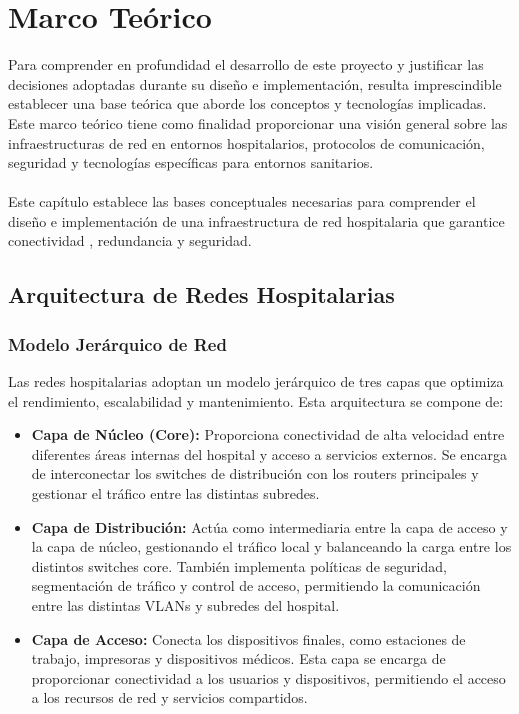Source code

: 
\chapter{Marco Teórico}\label{MarcoTeórico}
Para comprender en profundidad el desarrollo de este proyecto y justificar las decisiones adoptadas durante su diseño e implementación, resulta imprescindible establecer 
una base teórica que aborde los conceptos y tecnologías implicadas. Este marco teórico tiene como finalidad proporcionar una visión general sobre las 
infraestructuras de red en entornos hospitalarios, protocolos de comunicación, seguridad y tecnologías específicas para entornos sanitarios.\\ \\

Este capítulo establece las bases conceptuales necesarias para comprender el diseño e implementación de una infraestructura de red hospitalaria que garantice conectividad
, redundancia y seguridad.

\section{Arquitectura de Redes Hospitalarias}

\subsection{Modelo Jerárquico de Red}
Las redes hospitalarias adoptan un modelo jerárquico de tres capas que optimiza el rendimiento, escalabilidad y mantenimiento. Esta arquitectura se compone de:
\begin{itemize}
    \item \textbf{Capa de Núcleo (Core):} Proporciona conectividad de alta velocidad entre diferentes áreas internas del hospital y acceso a servicios externos. Se encarga de 
    interconectar los switches de distribución con los routers principales y gestionar el tráfico entre las distintas subredes.
    \item \textbf{Capa de Distribución:} Actúa como intermediaria entre la capa de acceso y la capa de núcleo, gestionando el tráfico local y balanceando la carga
    entre los distintos switches core. También implementa políticas de seguridad, segmentación de tráfico y control de acceso, permitiendo la comunicación entre las distintas 
    VLANs y subredes del hospital.
    \item \textbf{Capa de Acceso:} Conecta los dispositivos finales, como estaciones de trabajo, impresoras y dispositivos médicos. Esta capa se encarga de proporcionar
    conectividad a los usuarios y dispositivos, permitiendo el acceso a los recursos de red y servicios compartidos. 
\end{itemize}
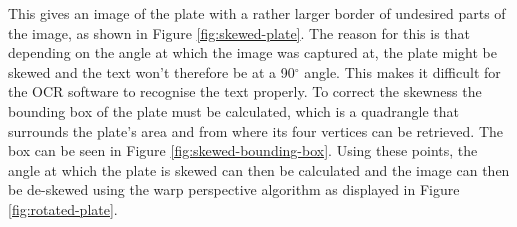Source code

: This gives an image of the plate with a rather larger border of undesired parts of the image, as shown in Figure \ref{fig:skewed-plate}. The reason for this is that depending on the angle at which the image was captured at, the plate might be skewed and the text won't therefore be at a 90$^{\circ}$ angle. This makes it difficult for the OCR software to recognise the text properly. To correct the skewness the bounding box of the plate must be calculated, which is a quadrangle that surrounds the plate's area and from where its four vertices can be retrieved. The box can be seen in Figure \ref{fig:skewed-bounding-box}. Using these points, the angle at which the plate is skewed can then be calculated and the image can then be de-skewed using the warp perspective algorithm \cite{warpperspective} as displayed in Figure \ref{fig:rotated-plate}. 

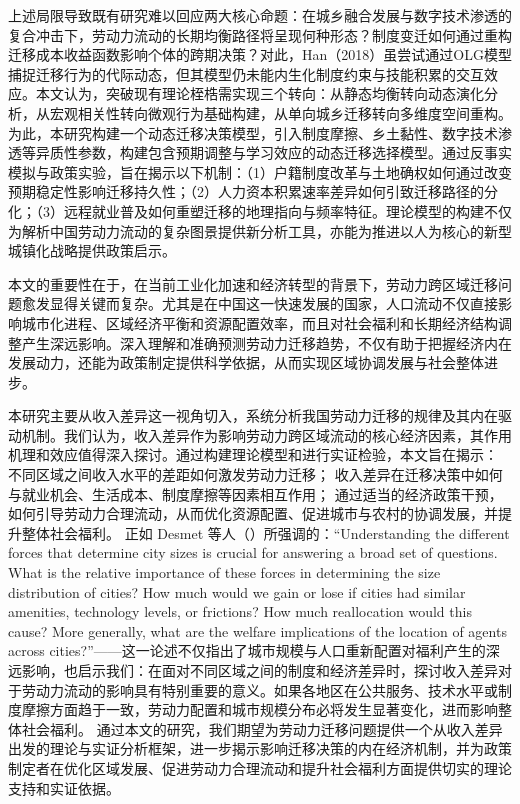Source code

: \documentclass[a4paper,12pt]{article}
\begin{document}
上述局限导致既有研究难以回应两大核心命题：在城乡融合发展与数字技术渗透的复合冲击下，劳动力流动的长期均衡路径将呈现何种形态？制度变迁如何通过重构迁移成本收益函数影响个体的跨期决策？对此，Han（2018）虽尝试通过OLG模型捕捉迁移行为的代际动态，但其模型仍未能内生化制度约束与技能积累的交互效应。本文认为，突破现有理论桎梏需实现三个转向：从静态均衡转向动态演化分析，从宏观相关性转向微观行为基础构建，从单向城乡迁移转向多维度空间重构。为此，本研究构建一个动态迁移决策模型，引入制度摩擦、乡土黏性、数字技术渗透等异质性参数，构建包含预期调整与学习效应的动态迁移选择模型。通过反事实模拟与政策实验，旨在揭示以下机制：（1）户籍制度改革与土地确权如何通过改变预期稳定性影响迁移持久性；（2）人力资本积累速率差异如何引致迁移路径的分化；（3）远程就业普及如何重塑迁移的地理指向与频率特征。理论模型的构建不仅为解析中国劳动力流动的复杂图景提供新分析工具，亦能为推进以人为核心的新型城镇化战略提供政策启示。


本文的重要性在于，在当前工业化加速和经济转型的背景下，劳动力跨区域迁移问题愈发显得关键而复杂。尤其是在中国这一快速发展的国家，人口流动不仅直接影响城市化进程、区域经济平衡和资源配置效率，而且对社会福利和长期经济结构调整产生深远影响。深入理解和准确预测劳动力迁移趋势，不仅有助于把握经济内在发展动力，还能为政策制定提供科学依据，从而实现区域协调发展与社会整体进步。

本研究主要从收入差异这一视角切入，系统分析我国劳动力迁移的规律及其内在驱动机制。我们认为，收入差异作为影响劳动力跨区域流动的核心经济因素，其作用机理和效应值得深入探讨。通过构建理论模型和进行实证检验，本文旨在揭示： 不同区域之间收入水平的差距如何激发劳动力迁移；  收入差异在迁移决策中如何与就业机会、生活成本、制度摩擦等因素相互作用；  通过适当的经济政策干预，如何引导劳动力合理流动，从而优化资源配置、促进城市与农村的协调发展，并提升整体社会福利。
正如 Desmet 等人（\cite{desmetUrbanAccountingWelfare2013}）所强调的：“Understanding the different forces that determine city sizes is crucial for answering a broad set of questions. What is the relative importance of these forces in determining the size distribution of cities? How much would we gain or lose if cities had similar amenities, technology levels, or frictions? How much reallocation would this cause? More generally, what are the welfare implications of the location of agents across cities?”——这一论述不仅指出了城市规模与人口重新配置对福利产生的深远影响，也启示我们：在面对不同区域之间的制度和经济差异时，探讨收入差异对于劳动力流动的影响具有特别重要的意义。如果各地区在公共服务、技术水平或制度摩擦方面趋于一致，劳动力配置和城市规模分布必将发生显著变化，进而影响整体社会福利。
通过本文的研究，我们期望为劳动力迁移问题提供一个从收入差异出发的理论与实证分析框架，进一步揭示影响迁移决策的内在经济机制，并为政策制定者在优化区域发展、促进劳动力合理流动和提升社会福利方面提供切实的理论支持和实证依据。
\end{document}

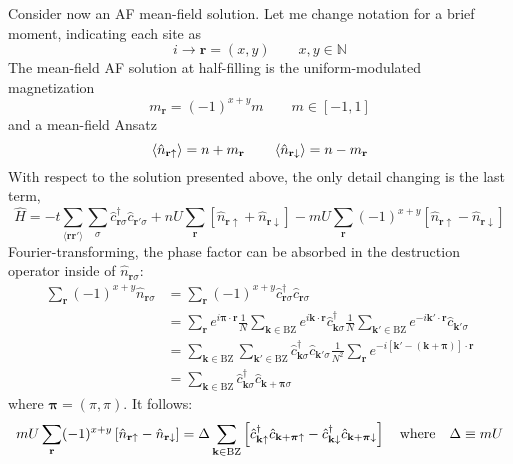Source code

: Consider now an AF mean-field solution. Let me change notation for a brief moment, indicating each site as
\[
	i \to \mathbf{r} = (x,y)
	\qquad
	x,y \in \mathbb{N}
\]
The mean-field AF solution at half-filling is the uniform-modulated magnetization
\[
	m_\mathbf{r} = (-1)^{x+y} m
	\qquad
	m \in [-1,1]
\]
and a mean-field Ansatz
\[
	\ev{\hat n_{\mathbf{r}\uparrow}} = n+m_\mathbf{r}
	\qquad
	\ev{\hat n_{\mathbf{r}\downarrow}} = n-m_\mathbf{r}
\]
With respect to the solution presented above, the only detail changing is the last term,
\begin{equation}\label{appeq:hubbard-mean-field-hamiltonian}
	\hat H = -t \sum_{\langle \mathbf{r}\mathbf{r}' \rangle} \sum_\sigma \hat c_{\mathbf{r}\sigma}^\dagger \hat c_{\mathbf{r}'\sigma}
	+ nU \sum_\mathbf{r} \left[
		\hat n_{\mathbf{r}\uparrow} + \hat n_{\mathbf{r}\downarrow}
	\right] - mU \sum_\mathbf{r} (-1)^{x+y} \left[
		\hat n_{\mathbf{r}\uparrow} - \hat n_{\mathbf{r}\downarrow}
	\right]
\end{equation}
Fourier-transforming, the phase factor can be absorbed in the destruction operator inside of $\hat n_{\mathbf{r}\sigma}$:
\[
\begin{aligned}
	\sum_\mathbf{r} (-1)^{x+y} \hat n_{\mathbf{r}\sigma} &= \sum_\mathbf{r} (-1)^{x+y} \hat c_{\mathbf{r}\sigma}^\dagger \hat c_{\mathbf{r}\sigma} \\
	&= 
	\sum_\mathbf{r} e^{i \bm{\pi} \cdot \mathbf{r}}
	\frac{1}{N} \sum_{\mathbf{k} \in \mathrm{BZ}} e^{i \mathbf{k} \cdot \mathbf{r}} \hat c_{\mathbf{k}\sigma}^\dagger \frac{1}{N} \sum_{\mathbf{k}' \in \mathrm{BZ}} e^{-i \mathbf{k}' \cdot \mathbf{r}} \hat c_{\mathbf{k}'\sigma} \\
	&= \sum_{\mathbf{k} \in \mathrm{BZ}} \sum_{\mathbf{k}' \in \mathrm{BZ}} \hat c_{\mathbf{k}\sigma}^\dagger \hat c_{\mathbf{k}'\sigma} \frac{1}{N^2} \sum_\mathbf{r} e^{-i [\mathbf{k}' - (\mathbf{k} + \bm{\pi}) ] \cdot \mathbf{r}} \\
	&= \sum_{\mathbf{k} \in \mathrm{BZ}} \hat c_{\mathbf{k}\sigma}^\dagger \hat c_{\mathbf{k}+\bm{\pi}\sigma}
\end{aligned}
\]
where $\bm{\pi} = (\pi,\pi)$. It follows:
\[
mU \sum_\mathbf{r} (-1)^{x+y} \left[
		\hat n_{\mathbf{r}\uparrow} - \hat n_{\mathbf{r}\downarrow}
	\right] = \Delta \sum_{\mathbf{k} \in \mathrm{BZ}} \left[
		\hat c_{\mathbf{k}\uparrow}^\dagger \hat c_{\mathbf{k}+\bm{\pi}\uparrow} - \hat c_{\mathbf{k}\downarrow}^\dagger \hat c_{\mathbf{k}+\bm{\pi}\downarrow}
	\right]
	\qq{where}
	\Delta \equiv mU
\]

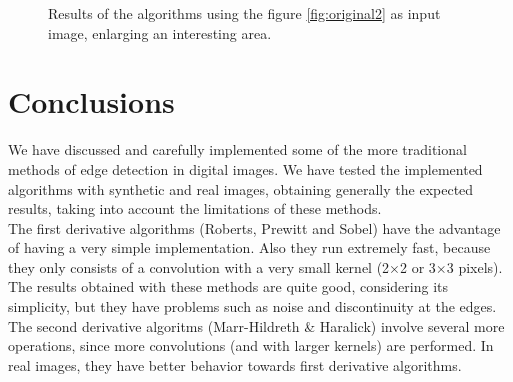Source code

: \documentclass{ipol}
\numberwithin{equation}{section}
\numberwithin{table}{section}
\numberwithin{figure}{section}
\begin{document}
\begin{figure}[h!]
	\quad
	\caption{Results of the algorithms using the figure \ref{fig:original2} as input image, enlarging an interesting area.}
	\label{fig:result3}
\end{figure}

\clearpage
\section{Conclusions}
\label{sec:conclusions}

We have discussed and carefully implemented some of the more traditional methods of edge detection in digital images. We have tested the implemented algorithms with synthetic and real images, obtaining generally the expected results, taking into account the limitations of these methods. \\

The first derivative algorithms (Roberts, Prewitt and Sobel) have the advantage of having a very simple implementation. Also they run extremely fast, because they only consists of a convolution with a very small kernel (2$\times$2 or 3$\times$3 pixels). The results obtained with these methods are quite good, considering its simplicity, but they have problems such as noise and discontinuity at the edges. \\

The second derivative algoritms (Marr-Hildreth \& Haralick) involve several more operations, since more convolutions (and with larger kernels) are performed. In real images, they have better behavior towards first derivative algorithms. \\
\end{document}
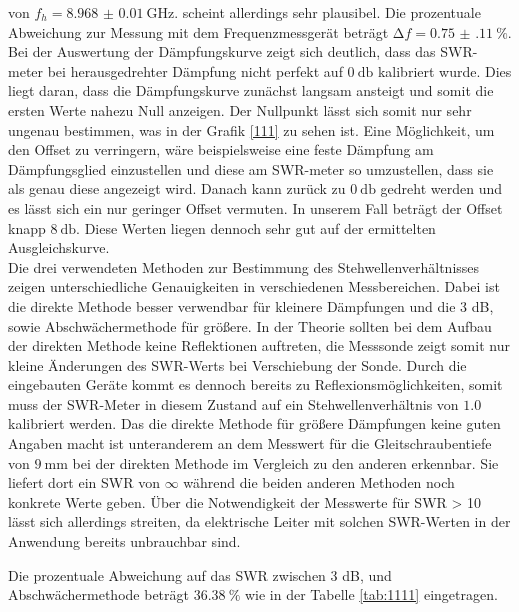 von $f_h = \SI{8.968(10)}{\giga\hertz}.$ scheint allerdings sehr plausibel. Die prozentuale Abweichung zur Messung mit dem Frequenzmessgerät beträgt $\increment f = \SI{0.75(11)}{\percent}$.
\\
\newline
Bei der Auswertung der Dämpfungskurve zeigt sich deutlich, dass das SWR-meter bei herausgedrehter Dämpfung nicht perfekt auf $\SI{0}{\decibel}$ kalibriert wurde. 
Dies liegt daran, dass die Dämpfungskurve zunächst langsam ansteigt und somit die ersten Werte nahezu Null anzeigen. Der Nullpunkt lässt sich somit nur sehr
ungenau bestimmen, was in der Grafik \ref{111} zu sehen ist. Eine Möglichkeit, um den Offset zu verringern, wäre beispielsweise eine feste Dämpfung am
Dämpfungsglied einzustellen und diese am SWR-meter so umzustellen, dass sie als genau diese angezeigt wird. Danach kann zurück zu $\SI{0}{\decibel}$ gedreht werden und
es lässt sich ein nur geringer Offset vermuten. 
In unserem Fall beträgt der Offset knapp $\SI{8}{\decibel}$. Diese Werten liegen dennoch sehr gut auf der ermittelten Ausgleichskurve.
\\ 
\newline
Die drei verwendeten Methoden zur Bestimmung des Stehwellenverhältnisses zeigen unterschiedliche Genauigkeiten in verschiedenen Messbereichen. Dabei ist die direkte Methode besser verwendbar
für kleinere Dämpfungen und die 3 dB, sowie Abschwächermethode für größere. In der Theorie sollten bei dem Aufbau der direkten Methode keine Reflektionen auftreten, die Messsonde zeigt somit nur kleine Änderungen des SWR-Werts bei Verschiebung der Sonde. Durch die eingebauten Geräte kommt es dennoch bereits zu Reflexionsmöglichkeiten, somit muss 
der SWR-Meter in diesem Zustand auf ein Stehwellenverhältnis von $\SI{1.0}{}$ kalibriert werden. Das die direkte Methode für größere Dämpfungen keine guten Angaben macht ist unteranderem an dem Messwert für die Gleitschraubentiefe von $\SI{9}{\milli\meter}$ 
bei der direkten Methode im Vergleich zu den anderen erkennbar. Sie liefert dort ein SWR von $\infty$ während die beiden anderen Methoden noch konkrete Werte geben. 
Über die Notwendigkeit der Messwerte für SWR > 10 lässt sich allerdings streiten, da elektrische Leiter mit solchen SWR-Werten in der Anwendung bereits unbrauchbar sind.
\\
\begin{flushleft}
Die prozentuale Abweichung auf das SWR zwischen 3 dB, und Abschwächermethode beträgt $\SI{36.38}{\percent}$ wie in der Tabelle \ref{tab:1111} eingetragen.
\end{flushleft}
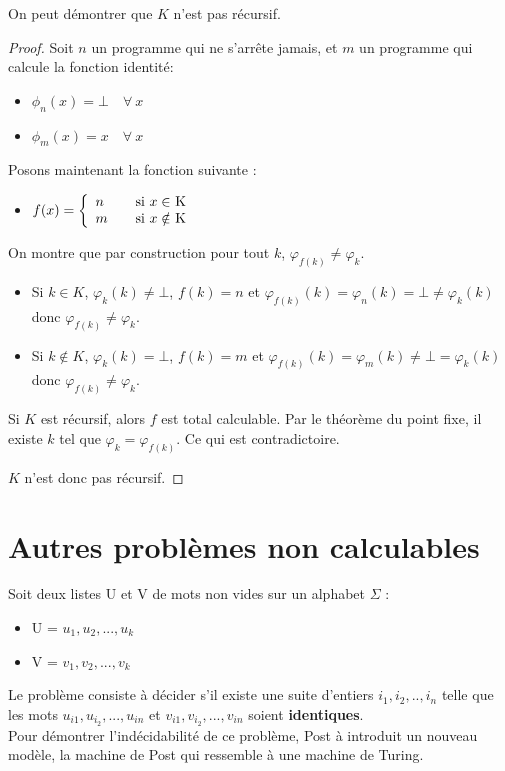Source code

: \begin{myrem}
	On peut démontrer que $K$ n'est pas récursif.

    \begin{proof}
	Soit $n$ un programme qui ne s'arrête jamais, et $m$ un programme qui calcule la fonction identité:
		\begin{itemize}
		\item $\phi_n(x) = \bot \quad \forall \ x$
		\item $\phi_m(x) = x \quad \forall  \ x$
	\end{itemize}
	Posons maintenant la  fonction suivante :
	\begin{itemize}

		\item $ f(x) = \left\{
		\begin{array}{l l}
			n & \quad \text{si $x\in$ K}\\
    		m & \quad \text{si $x\notin$ K}
		\end{array} \right.$
	\end{itemize}

    On montre que par construction pour tout $k$, $\varphi_{f(k)} \neq \varphi_k$.
    \begin{itemize}
      \item Si $k \in K$, $\varphi_k(k) \neq \bot$, $f(k) = n$ et
        $\varphi_{f(k)}(k) = \varphi_n(k) = \bot \neq \varphi_k(k)$ donc $\varphi_{f(k)} \neq \varphi_k$.
      \item Si $k \notin K$, $\varphi_k(k) = \bot$, $f(k) = m$ et
        $\varphi_{f(k)}(k) = \varphi_m(k) \neq \bot = \varphi_k(k)$ donc $\varphi_{f(k)} \neq \varphi_k$.
    \end{itemize}
    Si $K$ est récursif, alors $f$ est total calculable.
	Par le théorème du point fixe, il existe $k$ tel que $\varphi_k = \varphi_{f(k)}$.
    Ce qui est contradictoire.

    $K$ n'est donc pas récursif.
  \end{proof}

\end{myrem}

\section{Autres problèmes non calculables}
\label{sec:autres_probl_mes_non_calculable}

\begin{mydef} Soit deux listes U et V
	de mots non vides sur un alphabet $\Sigma$ :
	\begin{itemize}
		\item U = ${u_1,u_2,...,u_k}$
		\item V = ${v_1,v_2,...,v_k}$
	\end{itemize}
	Le problème consiste à décider s’il existe une suite d'entiers
	$i_1,i_2,..,i_n$ telle que les mots $u_{i1},u_{i_2},...,u_{in}$ et
	$v_{i1},v_{i_2},...,v_{in}$ soient \textbf{identiques}. \\
	Pour démontrer l'indécidabilité de ce problème, Post à introduit un
	nouveau modèle, la machine de Post qui ressemble à une machine de Turing.
\end{mydef}

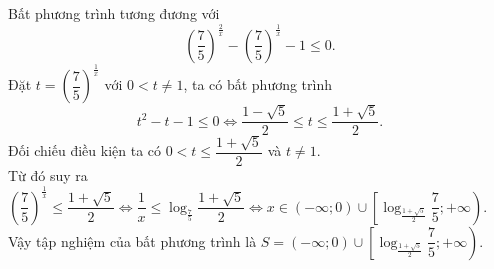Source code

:\begin{bt}[1K6BK-A]
{\begin{listEX}
			Bất phương trình tương đương với
			$$\left(\dfrac{7}{5}\right)^{\frac{2}{x}}-\left(\dfrac{7}{5}\right)^{\frac{1}{x}}-1\le 0.$$
			Đặt $t=\left(\dfrac{7}{5}\right)^{\frac{1}{x}}$ với $0<t\not=1$, ta có bất phương trình
			$$t^2-t-1\le 0\Leftrightarrow \dfrac{1-\sqrt{5}}{2}\le t\le \dfrac{1+\sqrt{5}}{2}.$$
			Đối chiếu điều kiện ta có $0<t\le \dfrac{1+\sqrt{5}}{2}$ và $t\not=1$.\\
			Từ đó suy ra $\left(\dfrac{7}{5}\right)^{\frac{1}{x}}\le \dfrac{1+\sqrt{5}}{2}\Leftrightarrow \dfrac{1}{x}\le \log_{\frac{7}{5}}\dfrac{1+\sqrt{5}}{2}\Leftrightarrow x\in (-\infty;0)\cup \left[\log_{\frac{1+\sqrt{5}}{2}}\dfrac{7}{5};+\infty\right)$.\\
			Vậy tập nghiệm của bất phương trình là $S=(-\infty;0)\cup \left[\log_{\frac{1+\sqrt{5}}{2}}\dfrac{7}{5};+\infty\right)$.
		\end{listEX}
	}
\end{bt}



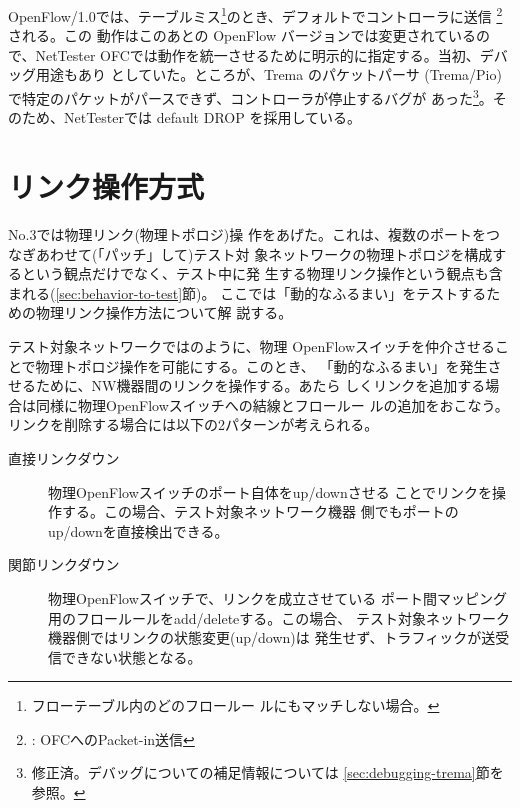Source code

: OpenFlow/1.0では、テーブルミス\footnote{フローテーブル内のどのフロールー
ルにもマッチしない場合。}のとき、デフォルトでコントローラに送信
\footnote{ : OFCへのPacket-in送信}される。この
動作はこのあとの OpenFlow バージョンでは変更されているので、NetTester
OFCでは動作を統一させるために明示的に指定する。当初、デバッグ用途もあり
としていた。ところが、Trema のパケットパーサ
(Trema/Pio)で特定のパケットがパースできず、コントローラが停止するバグが
あった\footnote{修正済。デバッグについての補足情報については
\ref{sec:debugging-trema}節を参照。}。そのため、NetTesterでは default
DROP を採用している。

  \section{リンク操作方式}
  \label{sec:link-operation}



 No.3では物理リンク(物理トポロジ)操
作をあげた。これは、複数のポートをつなぎあわせて(「パッチ」して)テスト対
象ネットワークの物理トポロジを構成するという観点だけでなく、テスト中に発
生する物理リンク操作という観点も含まれる(\ref{sec:behavior-to-test}節)。
ここでは「動的なふるまい」をテストするための物理リンク操作方法について解
説する。

テスト対象ネットワークではのように、物理
OpenFlowスイッチを仲介させることで物理トポロジ操作を可能にする。このとき、
「動的なふるまい」を発生させるために、NW機器間のリンクを操作する。あたら
しくリンクを追加する場合は同様に物理OpenFlowスイッチへの結線とフロールー
ルの追加をおこなう。リンクを削除する場合には以下の2パターンが考えられる。
\begin{description}
 \item[直接リンクダウン] 物理OpenFlowスイッチのポート自体をup/downさせる
            ことでリンクを操作する。この場合、テスト対象ネットワーク機器
            側でもポートのup/downを直接検出できる。
 \item[関節リンクダウン] 物理OpenFlowスイッチで、リンクを成立させている
            ポート間マッピング用のフロールールをadd/deleteする。この場合、
            テスト対象ネットワーク機器側ではリンクの状態変更(up/down)は
            発生せず、トラフィックが送受信できない状態となる。
\end{description}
----
* How to complete this task
Across the whole listing above, find every line with the string "images" and copy it.

* Result of the exercise
We have discussed and carefully implemented some of the more traditional methods of edge detection in digital images. We have tested the implemented algorithms with synthetic and real images, obtaining generally the expected results, taking into account the limitations of these methods. \\
The second derivative algoritms (Marr-Hildreth \& Haralick) involve several more operations, since more convolutions (and with larger kernels) are performed. In real images, they have better behavior towards first derivative algorithms. \\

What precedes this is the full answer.